In June 2008, it was announced that Columbia Pictures and Sony Pictures Animation obtained the film rights from Lafig Belgium. Kerner said the current project started with Sony during a conversation with the chairman-CEO Michael Lynton, who grew up watching The Smurfs in the Netherlands. Kerner explained, "He relished them as I do and suggested that it should be a live-action/CG film. Amy Pascal felt equally that there was potentially a series of films in the making". Shrek 2 writers, J. David Stem and David N. Weiss wrote the screenplay along with Zookeeper writers Jay Scherick and David Ronn; Stem and Weiss also wrote the story. Raja Gosnell directed. Quentin Tarantino was in talks to play Brainy Smurf, however, these did not pan out.

Filming and animation
On a budget of $110 million, principal photography began in New York City on March 26, 2010. In May, scenes were filmed in Manhattan's SoHo neighborhood. That month, scenes were shot all night for five nights in a row at F.A.O. Schwartz toy store. Production was temporarily halted after a worker fell 30 feet from a set at the toy store on Fifth Avenue and 58th Street; he later recovered in a hospital. Other locations used for filming were Belvedere Castle, the Russian Tea Room, Rockefeller Center, and Brooklyn's Prospect Park. A two-thirds-scale replica of the Belvedere Castle was built with wooden grates as floors (to create additional contrast). Gargamel's dungeon under the Belvedere Castle, which included the "Smurfalator", was built on a soundstage. It took three months to build because some parts were hard to come by. Production eventually found the rare parts at garage sales, flea markets, on eBay and Craigslist.

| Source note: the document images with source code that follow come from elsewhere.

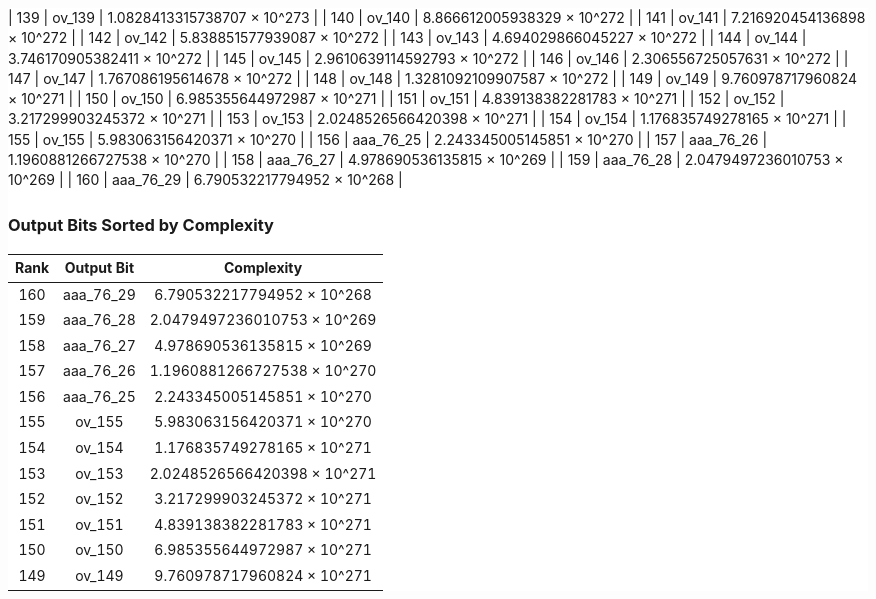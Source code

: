 | 139 | ov_139 | 1.0828413315738707 × 10^273 |
| 140 | ov_140 | 8.866612005938329 × 10^272 |
| 141 | ov_141 | 7.216920454136898 × 10^272 |
| 142 | ov_142 | 5.838851577939087 × 10^272 |
| 143 | ov_143 | 4.694029866045227 × 10^272 |
| 144 | ov_144 | 3.746170905382411 × 10^272 |
| 145 | ov_145 | 2.9610639114592793 × 10^272 |
| 146 | ov_146 | 2.306556725057631 × 10^272 |
| 147 | ov_147 | 1.767086195614678 × 10^272 |
| 148 | ov_148 | 1.3281092109907587 × 10^272 |
| 149 | ov_149 | 9.760978717960824 × 10^271 |
| 150 | ov_150 | 6.985355644972987 × 10^271 |
| 151 | ov_151 | 4.839138382281783 × 10^271 |
| 152 | ov_152 | 3.217299903245372 × 10^271 |
| 153 | ov_153 | 2.0248526566420398 × 10^271 |
| 154 | ov_154 | 1.176835749278165 × 10^271 |
| 155 | ov_155 | 5.983063156420371 × 10^270 |
| 156 | aaa_76_25 | 2.243345005145851 × 10^270 |
| 157 | aaa_76_26 | 1.1960881266727538 × 10^270 |
| 158 | aaa_76_27 | 4.978690536135815 × 10^269 |
| 159 | aaa_76_28 | 2.0479497236010753 × 10^269 |
| 160 | aaa_76_29 | 6.790532217794952 × 10^268 |

### Output Bits Sorted by Complexity

| Rank | Output Bit | Complexity |
|:----:|:----------:|:----------:|
| 160 | aaa_76_29 | 6.790532217794952 × 10^268 |
| 159 | aaa_76_28 | 2.0479497236010753 × 10^269 |
| 158 | aaa_76_27 | 4.978690536135815 × 10^269 |
| 157 | aaa_76_26 | 1.1960881266727538 × 10^270 |
| 156 | aaa_76_25 | 2.243345005145851 × 10^270 |
| 155 | ov_155 | 5.983063156420371 × 10^270 |
| 154 | ov_154 | 1.176835749278165 × 10^271 |
| 153 | ov_153 | 2.0248526566420398 × 10^271 |
| 152 | ov_152 | 3.217299903245372 × 10^271 |
| 151 | ov_151 | 4.839138382281783 × 10^271 |
| 150 | ov_150 | 6.985355644972987 × 10^271 |
| 149 | ov_149 | 9.760978717960824 × 10^271 |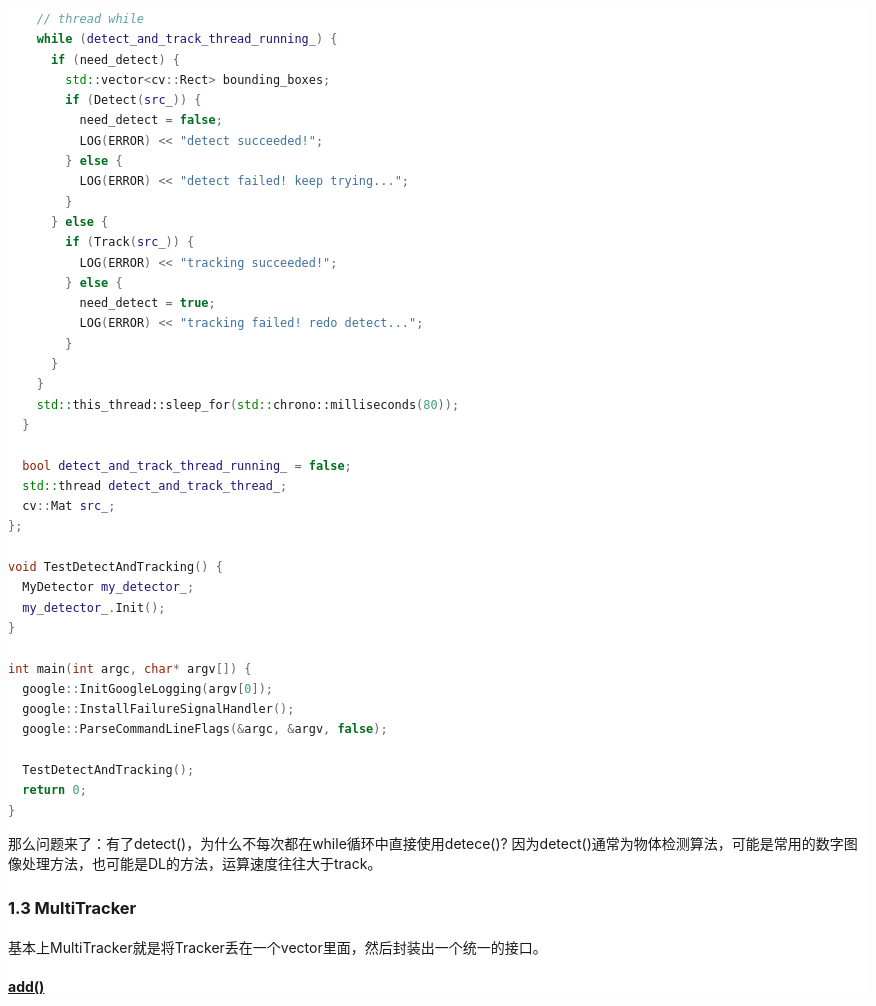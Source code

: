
 ```c++
	// thread while
    while (detect_and_track_thread_running_) {
      if (need_detect) {
        std::vector<cv::Rect> bounding_boxes;
        if (Detect(src_)) {
          need_detect = false;
          LOG(ERROR) << "detect succeeded!";
        } else {
          LOG(ERROR) << "detect failed! keep trying...";
        }
      } else {
        if (Track(src_)) {
          LOG(ERROR) << "tracking succeeded!";
        } else {
          need_detect = true;
          LOG(ERROR) << "tracking failed! redo detect...";
        }
      }
    }
    std::this_thread::sleep_for(std::chrono::milliseconds(80));
  }

  bool detect_and_track_thread_running_ = false;
  std::thread detect_and_track_thread_;
  cv::Mat src_;
};

void TestDetectAndTracking() {
  MyDetector my_detector_;
  my_detector_.Init();
}

int main(int argc, char* argv[]) {
  google::InitGoogleLogging(argv[0]);
  google::InstallFailureSignalHandler();
  google::ParseCommandLineFlags(&argc, &argv, false);

  TestDetectAndTracking();
  return 0;
}

```

那么问题来了：有了detect()，为什么不每次都在while循环中直接使用detece()? 因为detect()通常为物体检测算法，可能是常用的数字图像处理方法，也可能是DL的方法，运算速度往往大于track。

### 1.3 MultiTracker

基本上MultiTracker就是将Tracker丢在一个vector里面，然后封装出一个统一的接口。

#### [add()](https://docs.opencv.org/4.x/df/d4a/classcv_1_1legacy_1_1MultiTracker.html#a63700e4f7291959acc1eee87e03a8e39)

In order to help the Smurfs' animators during post-production, cinematographer Phil Meheux and his team would light up a scene where the Smurfs would be digitally added using 7 and one half-inch tall models to stand in during set-up and rehearsals. He explained, "We can then position the light so that it falls right. The actors know where the Smurf will be when it is animated later, so their eyelines will match. Then we can take out the model and shoot the scene, and they look quite real, fitting the real backing that we're giving them. It looks like they're part of the surroundings". Also during the process the Imageworks visual effects team used a new camera system to precisely record the on-set lighting, so it could be applied later in the computer. When time came to film a scene that would include actors and Smurfs, each Smurf was represented by a different colored dot and the
actors had to remember which dot was which Smurf. The Smurfs characters were created during post-production by 268 Sony Pictures Imageworks employees who spent around 358,000 hours animating. Character designer Allen Battino, a long time Kerner collaborator, was brought in to redesign the characters for CGI.

Release

The film had its worldwide premiere on June 16, 2011, in Júzcar, a small village in Spain. To celebrate the release, the residents painted entire village, including church and other historical buildings in blue. Twelve local painters used 4,000 litres of blue to transform traditionally white Júzcar into the world's first Smurf Village. Although Sony vowed to restore the village to its former look, six months after the premiere, the residents voted to keep the colour, which had brought more than 80,000 tourists to Júzcar.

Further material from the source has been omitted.